Ancak bu durum, özellikle sosyal bilimler alanında insan emeğine olan ihtiyacı azaltıyor. Daha önce sosyal bilimcilerin gerçekleştirdiği analizlerin önemli bir kısmı artık yapay zeka destekli yazılımlar aracılığıyla yapılabiliyor. Buna karşın, mevcut intihal tespit sistemlerinin yapay zeka tarafından üretilen içerikleri ayırt etmekte zorlanması, üniversiteleri yeni önlemler geliştirmeye yöneltiyor.

ÜNİVERSİTELER YENİ SINAV MODELLERİNE YÖNELİYOR

Yapay zeka destekli ödevlerin artması, eğitim kurumlarını değerlendirme yöntemlerini yeniden tasarlamaya itti. Birçok üniversite, öğrencilerin yapay zekadan destek almadan bireysel performanslarını sergileyebilecekleri sözlü sınavlar, sunumlar ve grup projeleri gibi alternatif yöntemleri uygulamaya başladı.

Singapur İşletme Üniversitesi Sosyal Bilimler Fakültesi Dekanı Kenneth Benoit, yapay zekanın eğitim anlayışını kökten değiştirdiğini belirterek, “Eskiden öğrenciler bilgiyi ezberleyerek aktarıyordu. Şimdi ise bilgiye ulaşmak çok kolay. Önemli olan onu anlamak ve doğru kullanmak.” dedi.

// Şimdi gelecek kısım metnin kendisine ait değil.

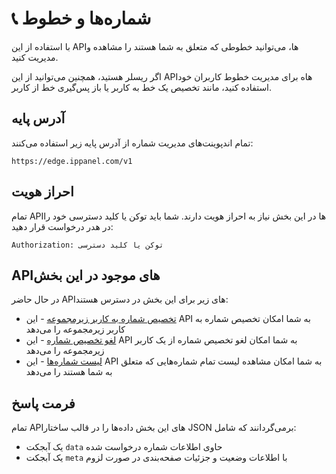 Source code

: # 📞 شماره‌ها و خطوط

با استفاده از این APIها، می‌توانید خطوطی که متعلق به شما هستند را مشاهده و مدیریت کنید.

اگر ریسلر هستید، همچنین می‌توانید از این APIهاه برای مدیریت خطوط کاربران خود استفاده کنید، مانند تخصیص یک خط به کاربر یا باز پس‌گیری خط از کاربر.

## آدرس پایه


تمام اندپوینت‌های مدیریت شماره از آدرس پایه زیر استفاده می‌کنند: 

`https://edge.ippanel.com/v1`

## احراز هویت

تمام APIها در این بخش نیاز به احراز هویت دارند. شما باید توکن یا کلید دسترسی خود را در هدر درخواست قرار دهید:

```
Authorization: توکن یا کلید دسترسی
```

## APIهای موجود در این بخش

در حال حاضر APIهای زیر برای این بخش در دسترس هستند:

- [تخصیص شماره به کاربر زیرمجموعه](./assign-number) - این API به شما امکان تخصیص شماره به کاربر زیرمجموعه را می‌دهد
- [لغو تخصیص شماره](./unassign-number) - این API به شما امکان لغو تخصیص شماره از یک کاربر زیرمجموعه را می‌دهد
- [لیست شماره‌ها](./list-numbers) - این API به شما امکان مشاهده لیست تمام شماره‌هایی که متعلق به شما هستند را می‌دهد

## فرمت پاسخ

تمام APIهای این بخش داده‌ها را در قالب ساختار JSON برمی‌گردانند که شامل:

- یک آبجکت `data` حاوی اطلاعات شماره درخواست شده
- یک آبجکت `meta` با اطلاعات وضعیت و جزئیات صفحه‌بندی در صورت لزوم
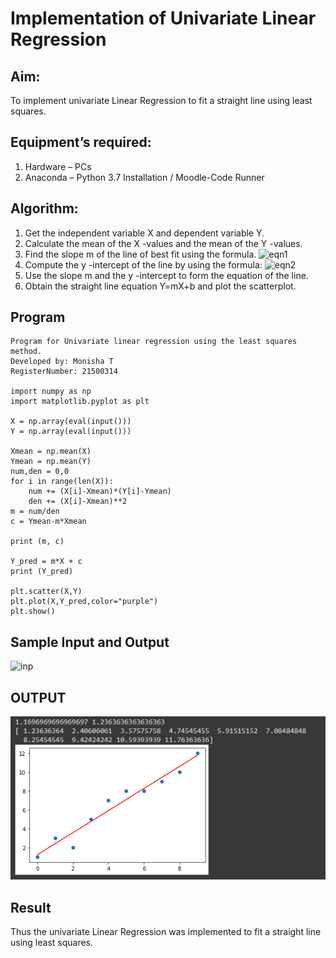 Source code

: # Implementation of Univariate Linear Regression
## Aim:
To implement univariate Linear Regression to fit a straight line using least squares.
## Equipment’s required:
1.	Hardware – PCs
2.	Anaconda – Python 3.7 Installation / Moodle-Code Runner
## Algorithm:
1.	Get the independent variable X and dependent variable Y.
2.	Calculate the mean of the X -values and the mean of the Y -values.
3.	Find the slope m of the line of best fit using the formula.
 ![eqn1](./eq1.jpg)
4.	Compute the y -intercept of the line by using the formula:
![eqn2](./eq2.jpg)  
5.	Use the slope m and the y -intercept to form the equation of the line.
6.	Obtain the straight line equation Y=mX+b and plot the scatterplot.
## Program
```
Program for Univariate linear regression using the least squares method.
Developed by: Monisha T
RegisterNumber: 21500314

import numpy as np
import matplotlib.pyplot as plt

X = np.array(eval(input()))
Y = np.array(eval(input()))

Xmean = np.mean(X)
Ymean = np.mean(Y)
num,den = 0,0
for i in range(len(X)):
    num += (X[i]-Xmean)*(Y[i]-Ymean)
    den += (X[i]-Xmean)**2
m = num/den
c = Ymean-m*Xmean
    
print (m, c)

Y_pred = m*X + c
print (Y_pred)

plt.scatter(X,Y)
plt.plot(X,Y_pred,color="purple")
plt.show()

```
## Sample Input and Output
![inp](./input.jpg)

## OUTPUT
![OUTPUT](./output.png)
## Result
Thus the univariate Linear Regression was implemented to fit a straight line using least squares.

Benoit, yapay zekanın tamamen yasaklanması yerine, eğitime katkı sağlayacak şekilde entegre edilmesi gerektiğini vurguladı. “Artık öğretim yöntemlerimizi yeniden düşünmemiz gerekiyor. Grup projeleri, sunumlar ve tartışma temelli değerlendirmeler daha anlamlı hale geldi.” ifadelerini kullandı.

ETİK VE GİZLİLİK KONULARI TARTIŞILIYOR

Yapay zekanın hızla yaygınlaşması, beraberinde etik ve fikri mülkiyet tartışmalarını da gündeme getirdi. Benoit, yapay zekayla üretilen içeriklerde telif hakkının kime ait olduğunun belirsizliğini koruduğunu belirterek, “Bu sistemler çok sayıda veriye izinsiz erişebiliyor. Bu da fikri mülkiyet açısından ciddi bir sorun.” değerlendirmesinde bulundu.

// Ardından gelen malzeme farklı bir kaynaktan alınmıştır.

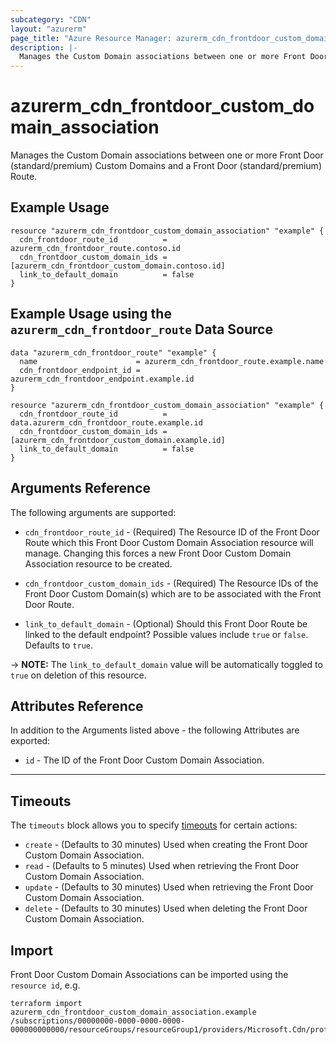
 ```yaml
---
subcategory: "CDN"
layout: "azurerm"
page_title: "Azure Resource Manager: azurerm_cdn_frontdoor_custom_domain_association"
description: |-
  Manages the Custom Domain associations between one or more Front Door (standard/premium) Custom Domains and a Front Door (standard/premium) Route.
---
```


# azurerm_cdn_frontdoor_custom_domain_association

Manages the Custom Domain associations between one or more Front Door (standard/premium) Custom Domains and a Front Door (standard/premium) Route.

## Example Usage

```hcl
resource "azurerm_cdn_frontdoor_custom_domain_association" "example" {
  cdn_frontdoor_route_id          = azurerm_cdn_frontdoor_route.contoso.id
  cdn_frontdoor_custom_domain_ids = [azurerm_cdn_frontdoor_custom_domain.contoso.id]
  link_to_default_domain          = false
}
```

## Example Usage using the `azurerm_cdn_frontdoor_route` Data Source

```hcl
data "azurerm_cdn_frontdoor_route" "example" {
  name                      = azurerm_cdn_frontdoor_route.example.name
  cdn_frontdoor_endpoint_id = azurerm_cdn_frontdoor_endpoint.example.id
}

resource "azurerm_cdn_frontdoor_custom_domain_association" "example" {
  cdn_frontdoor_route_id          = data.azurerm_cdn_frontdoor_route.example.id
  cdn_frontdoor_custom_domain_ids = [azurerm_cdn_frontdoor_custom_domain.example.id]
  link_to_default_domain          = false
}
```

## Arguments Reference

The following arguments are supported:

* `cdn_frontdoor_route_id` - (Required) The Resource ID of the Front Door Route which this Front Door Custom Domain Association resource will manage. Changing this forces a new Front Door Custom Domain Association resource to be created.

* `cdn_frontdoor_custom_domain_ids` - (Required) The Resource IDs of the Front Door Custom Domain(s) which are to be associated with the Front Door Route.

* `link_to_default_domain` - (Optional) Should this Front Door Route be linked to the default endpoint? Possible values include `true` or `false`. Defaults to `true`.

-> **NOTE:** The `link_to_default_domain` value will be automatically toggled to `true` on deletion of this resource.

## Attributes Reference

In addition to the Arguments listed above - the following Attributes are exported:

* `id` - The ID of the Front Door Custom Domain Association.

---

## Timeouts

The `timeouts` block allows you to specify [timeouts](https://www.terraform.io/docs/configuration/resources.html#timeouts) for certain actions:

* `create` - (Defaults to 30 minutes) Used when creating the Front Door Custom Domain Association.
* `read` - (Defaults to 5 minutes) Used when retrieving the Front Door Custom Domain Association.
* `update` - (Defaults to 30 minutes) Used when retrieving the Front Door Custom Domain Association.
* `delete` - (Defaults to 30 minutes) Used when deleting the Front Door Custom Domain Association.

## Import

Front Door Custom Domain Associations can be imported using the `resource id`, e.g.

```shell
terraform import azurerm_cdn_frontdoor_custom_domain_association.example /subscriptions/00000000-0000-0000-0000-000000000000/resourceGroups/resourceGroup1/providers/Microsoft.Cdn/profiles/profile1/afdEndpoints/endpoint1/associations/route1
```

Ayrıca yapay zekanın kullanıcı verilerini toplama biçimi, gizlilik ve güvenlik endişelerini artırıyor. Benoit, veri gizliliği ve kullanıcı rızası ilkelerinin açık biçimde tanımlanmasının önemine dikkat çekti.

ARAŞTIRMALARDA YAPAY ZEKA DESTEĞİ ARTIYOR

Berlin'deki Max Planck İnsan Gelişimi Enstitüsü Direktörü Iyad Rahwan ise yapay zekanın araştırma süreçlerini kolaylaştırdığını ifade etti. Rahwan, “Yapay zeka, bilim insanlarına deney tasarımı ve hipotez geliştirmede destek sağlıyor. Bu sayede araştırmalar daha hızlı ve düşük maliyetle yürütülebiliyor.” dedi.

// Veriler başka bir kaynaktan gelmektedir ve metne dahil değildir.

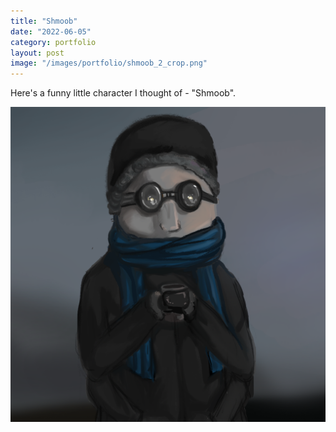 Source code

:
 ```yaml
---
title: "Shmoob"
date: "2022-06-05"
category: portfolio
layout: post
image: "/images/portfolio/shmoob_2_crop.png"
---
```



Here's a funny little character I thought of - "Shmoob".

<p align="center">
<span class="image fit"><img src='/images/portfolio/shmoob_2_crop.png'/></span>
</p>
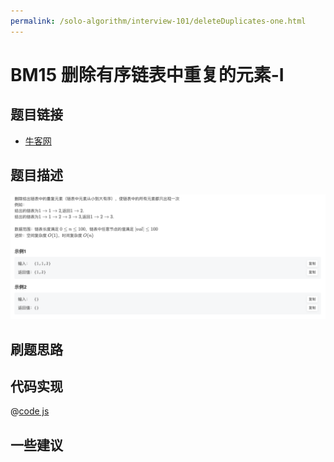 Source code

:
 ```yaml
---
permalink: /solo-algorithm/interview-101/deleteDuplicates-one.html
---
```


# BM15 删除有序链表中重复的元素-I

## 题目链接

- [牛客网](https://www.nowcoder.com/share/jump/8484115461694841529345)

## 题目描述

![反转链表.png](../images/deleteDuplicates-1.png)

## 刷题思路

## 代码实现

@[code js](@algorithm/interview-101/deleteDuplicates-1.js)

## 一些建议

Rahwan, yapay zekanın insanların yerini almak yerine düşünme, analiz etme ve keşfetme kapasitesini genişleteceğini vurguladı. “Yapay zeka, akademik dünyayı matbaanın veya internetin icadı kadar köklü biçimde değiştirecek. Ancak bu, insanları gereksiz kılmak yerine, onların çalışma biçimlerini dönüştürecek.” ifadelerini kullandı.